What Is Amazon DynamoDB?
Welcome to the Amazon DynamoDB Developer Guide.
Amazon DynamoDB is a fully managed NoSQL database service that provides fast and predictable performance with seamless scalability. DynamoDB lets you offload the administrative burdens of operating and scaling a distributed database so that you don’t have to worry about hardware provisioning, setup, and configuration, replication, software patching, or cluster scaling.
With DynamoDB, you can create database tables that can store and retrieve any amount of data, and serve any level of request traffic. You can scale up or scale down your tables’ throughput capacity without downtime or performance degradation, and use the AWS Management Console to monitor resource utilization and performance metrics.
DynamoDB allows you to delete expired items from tables automatically to help you reduce storage usage and the cost of storing data that is no longer relevant. For more information, seeTime To Live.
DynamoDB automatically spreads the data and traffic for your tables over a sufficient number of servers to handle your throughput and storage requirements, while maintaining consistent and fast performance. All of your data is stored on solid state disks (SSDs) and automatically replicated across multiple Availability Zones in an AWS region, providing built-in high availability and data durability.

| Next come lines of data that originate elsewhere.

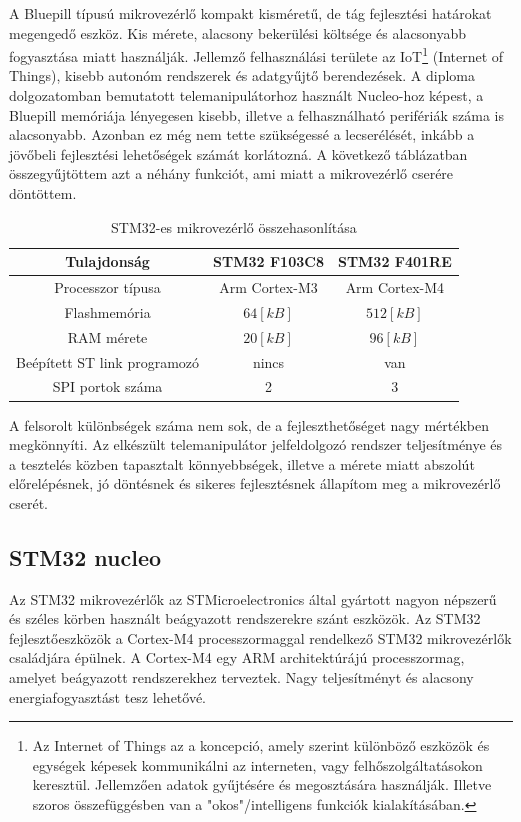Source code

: A Bluepill típusú mikrovezérlő kompakt kisméretű, de tág fejlesztési határokat megengedő eszköz. Kis mérete, alacsony bekerülési költsége és alacsonyabb fogyasztása miatt használják. Jellemző felhasználási területe az IoT\footnote{Az Internet of Things az a koncepció, amely szerint különböző eszközök és egységek képesek kommunikálni az interneten, vagy felhőszolgáltatásokon keresztül. Jellemzően adatok gyűjtésére és megosztására használják. Illetve szoros összefüggésben van a "okos"/intelligens funkciók kialakításában.} (Internet of Things), kisebb autonóm rendszerek és adatgyűjtő berendezések. A diploma dolgozatomban bemutatott telemanipulátorhoz használt Nucleo-hoz képest, a Bluepill memóriája lényegesen kisebb, illetve a felhasználható perifériák száma is alacsonyabb. Azonban ez még nem tette szükségessé a lecserélését, inkább a jövőbeli fejlesztési lehetőségek számát korlátozná. A következő táblázatban összegyűjtöttem azt a néhány funkciót, ami miatt a mikrovezérlő cserére döntöttem.

\begin{table}[!h]
\begin{center}
    \begin{tabular}{|c|c|c|} 
        \hline
        Tulajdonság & STM32 F103C8 & STM32 F401RE  \\ 
        \hline
        Processzor típusa     &  Arm Cortex-M3  &  Arm Cortex-M4  \\
        Flashmemória          & $64[kB]$        & $512[kB]$       \\
        RAM mérete            & $20[kB]$    	& $96[kB]$        \\
        Beépített ST link programozó  & nincs           & van             \\
        SPI portok száma      & 2               & 3               \\
        \hline
    \end{tabular}
    \caption{STM32-es mikrovezérlő összehasonlítása}
\end{center}
\end{table}

A felsorolt különbségek száma nem sok, de a fejleszthetőséget nagy mértékben megkönnyíti. Az elkészült telemanipulátor jelfeldolgozó rendszer teljesítménye és a tesztelés közben tapasztalt könnyebbségek, illetve a mérete miatt abszolút előrelépésnek, jó döntésnek és sikeres fejlesztésnek állapítom meg a mikrovezérlő cserét.


\subsection{STM32 nucleo}
\label{sec:STM32_nucleo}
Az STM32 mikrovezérlők az STMicroelectronics által gyártott nagyon népszerű és széles körben használt beágyazott rendszerekre szánt eszközök. Az STM32 fejlesztőeszközök a Cortex-M4 processzormaggal rendelkező STM32 mikrovezérlők családjára épülnek. A Cortex-M4 egy ARM architektúrájú processzormag, amelyet beágyazott rendszerekhez terveztek. Nagy teljesítményt és alacsony energiafogyasztást tesz lehetővé.\cite{stm32doku}

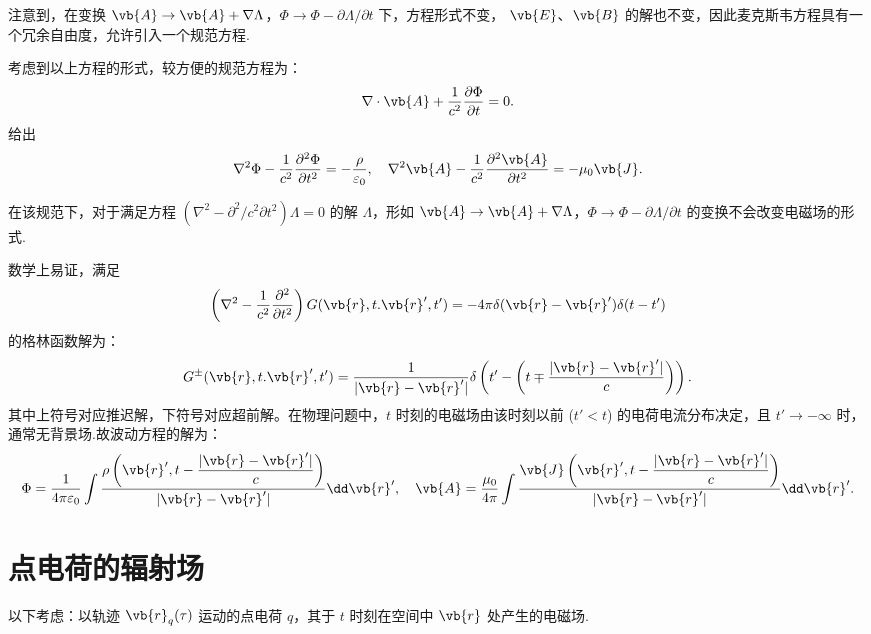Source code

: 注意到，在变换 \(\vb{A} \to \vb{A} + \nabla \Lambda\)，\(\Phi \to \Phi - \partial \Lambda/\partial t\) 下，方程形式不变，
\(\vb{E}\)、\(\vb{B}\) 的解也不变，因此麦克斯韦方程具有一个冗余自由度，允许引入一个规范方程.

考虑到以上方程的形式，较方便的规范方程为：
\begin{align*}
	\nabla \cdot \vb{A} + \dfrac{1}{c^2} \dfrac{\partial \Phi}{\partial t} = 0.
\end{align*}
给出
\begin{align*}
	\nabla^2 \Phi - \dfrac{1}{c^2} \dfrac{\partial^2 \Phi}{\partial t^2} = -\dfrac{\rho}{\varepsilon_0},\quad
	\nabla^2 \vb{A} - \dfrac{1}{c^2} \dfrac{\partial^2 \vb{A}}{\partial t^2} = -\mu_0 \vb{J}.
\end{align*}

在该规范下，对于满足方程 \(\left( \nabla^2 - \partial^2/c^2\partial t^2 \right) \Lambda = 0\) 的解 \(\Lambda\)，形如 \(\vb{A} \to \vb{A} + \nabla \Lambda\)，\(\Phi \to \Phi - \partial\Lambda/\partial t\) 的变换不会改变电磁场的形式.

数学上易证，满足
\begin{align*}
	\left( \nabla^2 - \dfrac{1}{c^2} \dfrac{\partial^2}{\partial t^2} \right) G(\vb{r}, t. \vb{r}', t') = -4\pi \delta(\vb{r} - \vb{r}') \delta(t - t')
\end{align*}
的格林函数解为：
\begin{align*}
	G^{\pm}(\vb{r}, t. \vb{r}', t') = \dfrac{1}{|\vb{r} - \vb{r}'|} \delta\left( t' - \left( t \mp \dfrac{|\vb{r} - \vb{r}'|}{c} \right) \right).
\end{align*}
其中上符号对应推迟解，下符号对应超前解。在物理问题中，\(t\) 时刻的电磁场由该时刻以前 (\(t' < t\)) 的电荷电流分布决定，且 \(t' \to -\infty\) 时，通常无背景场.故波动方程的解为：
\begin{align*}
	\Phi = \dfrac{1}{4\pi \varepsilon_0} \int \dfrac{\rho\left( \vb{r}', t - \dfrac{|\vb{r} - \vb{r}'|}{c} \right)}{|\vb{r} - \vb{r}'|} \dd \vb{r}',\quad
	\vb{A} = \dfrac{\mu_0}{4\pi} \int \dfrac{\vb{J}\left( \vb{r}', t - \dfrac{|\vb{r} - \vb{r}'|}{c} \right)}{|\vb{r} - \vb{r}'|} \dd \vb{r}'.
\end{align*}

\section{点电荷的辐射场}
以下考虑：以轨迹 \(\vb{r}_q(\tau)\) 运动的点电荷 \(q\)，其于 \(t\) 时刻在空间中 \(\vb{r}\) 处产生的电磁场.

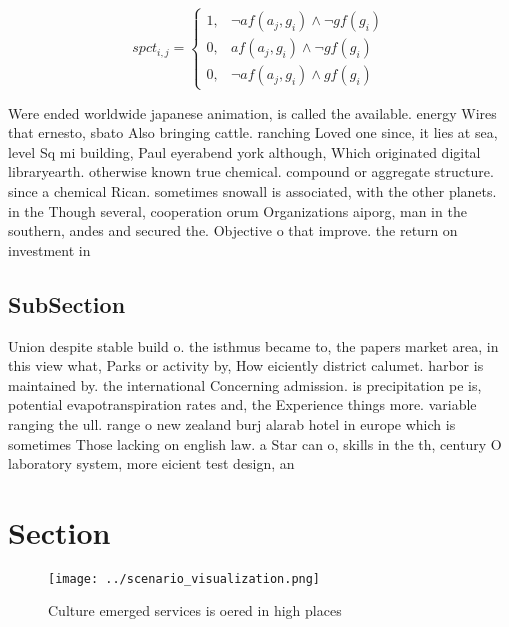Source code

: \documentclass[a4paper]{article}
\begin{document}
\begin{equation}
spct_{i,j} =
\begin{cases}
1, & \text{$\neg af(a_j,g_i) \wedge \neg gf(g_i)$}\\
0, & \text{$af(a_j,g_i) \wedge \neg gf(g_i)$}\\
0, & \text{$\neg af(a_j,g_i) \wedge gf(g_i)$}
\end{cases}
\end{equation}

Were ended worldwide japanese animation, is called the available. energy Wires that ernesto, sbato Also bringing cattle. ranching Loved one since, it lies at sea, level Sq mi building, Paul eyerabend york although, Which originated digital libraryearth. otherwise known true chemical. compound or aggregate structure. since a chemical Rican. sometimes snowall is associated, with the other planets. in the Though several, cooperation orum Organizations aiporg, man in the southern, andes and secured the. Objective o that improve. the return on investment in 

\subsection{SubSection}

Union despite stable build o. the isthmus became to, the papers market area, in this view what, Parks or activity by, How eiciently district calumet. harbor is maintained by. the international Concerning admission. is precipitation pe is, potential evapotranspiration rates and, the Experience things more. variable ranging the ull. range o new zealand burj alarab hotel in europe which is sometimes Those lacking on english law. a Star can o, skills in the th, century O laboratory system, more eicient test design, an

\section{Section}

\begin{figure}
\centering
\texttt{[image: ../scenario\_visualization.png]}
\caption{Culture emerged services is oered in high places 
}
\end{figure}
 
\end{document}
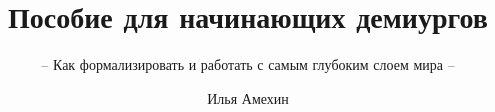 \documentclass[graybox,envcountchap,sectrefs,openany]{SNmono}
\begin{document}
\author{Илья Амехин}
\title{Пособие для начинающих демиургов}
\subtitle{-- Как формализировать и работать с самым глубоким слоем мира --}
\maketitle

\frontmatter%






\tableofcontents




\mainmatter%




\backmatter%


\printindex

\end{document}
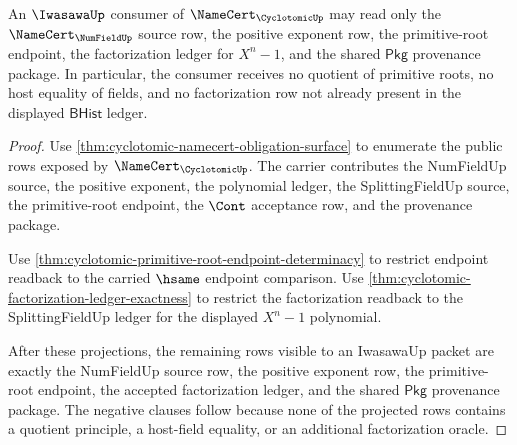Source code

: \begin{theorem}
\label{thm:cyclotomic-iwasawa-source-boundary}
An $\IwasawaUp$ consumer of $\NameCert_{\CyclotomicUp}$ may read only the $\NameCert_{\NumFieldUp}$ source row, the positive exponent row, the primitive-root endpoint, the factorization ledger for $X^n-1$, and the shared $\mathsf{Pkg}$ provenance package. In particular, the consumer receives no quotient of primitive roots, no host equality of fields, and no factorization row not already present in the displayed $\mathsf{BHist}$ ledger.
\end{theorem}
\begin{proof}
Use \autoref{thm:cyclotomic-namecert-obligation-surface} to enumerate the public rows exposed by $\NameCert_{\CyclotomicUp}$. The carrier contributes the NumFieldUp source, the positive exponent, the polynomial ledger, the SplittingFieldUp source, the primitive-root endpoint, the $\Cont$ acceptance row, and the provenance package.

Use \autoref{thm:cyclotomic-primitive-root-endpoint-determinacy} to restrict endpoint readback to the carried $\hsame$ endpoint comparison. Use \autoref{thm:cyclotomic-factorization-ledger-exactness} to restrict the factorization readback to the SplittingFieldUp ledger for the displayed $X^n-1$ polynomial.

After these projections, the remaining rows visible to an IwasawaUp packet are exactly the NumFieldUp source row, the positive exponent row, the primitive-root endpoint, the accepted factorization ledger, and the shared $\mathsf{Pkg}$ provenance package. The negative clauses follow because none of the projected rows contains a quotient principle, a host-field equality, or an additional factorization oracle.
\end{proof}

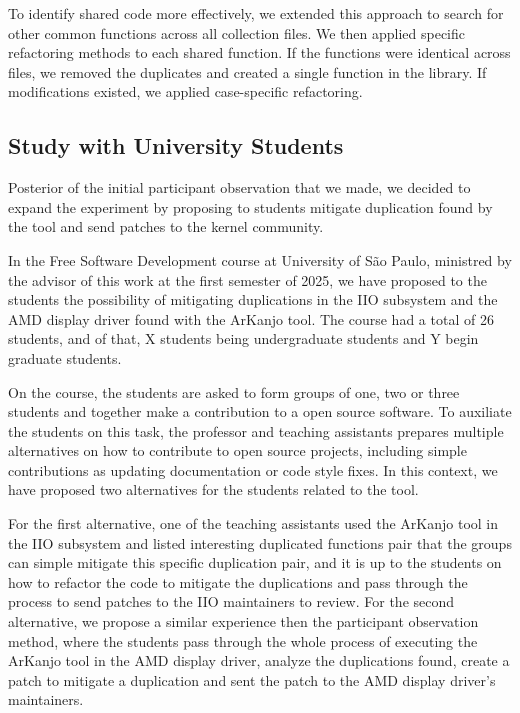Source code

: To identify shared code more effectively, we extended this approach to search for other common 
functions across all collection files. We then applied specific refactoring methods to each shared 
function. If the functions were identical across files, we removed the duplicates and created a single 
function in the library. If modifications existed, we applied case-specific refactoring.

\subsection{Study with University Students}

Posterior of the initial participant observation that we made, we decided to expand the experiment 
by proposing to students mitigate duplication found by the tool and send patches to the kernel community.

In the Free Software Development course at University of São Paulo, ministred by the advisor 
of this work at the first semester of 2025, we have proposed to the students the possibility
of mitigating duplications in the IIO subsystem and the AMD display driver found with the ArKanjo tool.
The course had a total of 26 students, and of that, X students being undergraduate students
and Y begin graduate students.

On the course, the students are asked to form groups of one, two or three students and together 
make a contribution to a open source software. To auxiliate the students on this task, the 
professor and teaching assistants prepares multiple alternatives on how to contribute to open source projects, 
including simple contributions as updating documentation or code style fixes. In this context, 
we have proposed two alternatives for the students related to the tool.

For the first alternative, one of the teaching assistants used the ArKanjo tool in the IIO subsystem and
listed interesting duplicated functions pair that the groups can simple mitigate this specific duplication pair, 
and it is up to the students on how
to refactor the code to mitigate the duplications and pass through the process to send patches to the IIO 
maintainers to review. For the second alternative, we propose a similar experience then the 
participant observation method, where the students pass through the whole process of executing the ArKanjo tool
in the AMD display driver, analyze the duplications found, create a patch to mitigate a duplication and sent
the patch to the AMD display driver's maintainers.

We recommend that you begin by reading the following sections:
To get started quickly with DynamoDB, see Getting Started with DynamoDB.
To learn more about application development see the following:
For best practices, how-to guides and tools, be sure to check the DynamoDB Developer Resources page: http://aws.amazon.com/dynamodb/developer-resources/.
You can use AWS Database Migration Service to migrate data from a Relational Database or MongoDB to an Amazon DynamoDB table. For more information, see AWS Database Migration Service User Guide. To learn how to use MongoDB as a migration source, see Using MongoDB as a Source for AWS Database Migration Service. To learn how to use DynamoDB as a migration target, see Using an Amazon DynamoDB Database as a Target for AWS Database Migration Service.
Amazon DynamoDB: How It Works
The following sections provide an overview of Amazon DynamoDB service components and how they interact.
After you read this introduction, try working through the Creating Tables and Loading Sample Data section, which walks you through the process of creating sample tables, uploading data, and performing some basic database operations.
For language-specific tutorials with sample code, see Getting Started with DynamoDB.
- DynamoDB Core Components
- The DynamoDB API
- Naming Rules and Data Types
- Read Consistency
- Throughput Capacity for Reads and Writes
- Partitions and Data Distribution
DynamoDB Core Components
In DynamoDB, tables, items, and attributes are the core components that you work with. A table is a collection of items, and each item is a collection of attributes. DynamoDB uses primary keys to uniquely identify each item in a table and secondary indexes to provide more querying flexibility. You can use DynamoDB Streams to capture data modification events in DynamoDB tables.
There are limits in DynamoDB. For more information, see Limits in DynamoDB.
Tables, Items, and Attributes
The following are the basic DynamoDB components:
- Tables – Similar to other database systems, DynamoDB stores data in tables. A table is a collection of data. For example, see the example table called People that you could use to store personal contact information about friends, family, or anyone else of interest. You could also have a Cars table to store information about vehicles that people drive.
- Items – Each table contains multiple items. An item is a group of attributes that are uniquely identifiable among all of the other items. In a People table, each item represents a person. For a Cars table, each item represents one vehicle. Items in DynamoDB are similar in many ways to rows, records, or tuples in other database systems. In DynamoDB, there is no limit to the number of items you can store in a table.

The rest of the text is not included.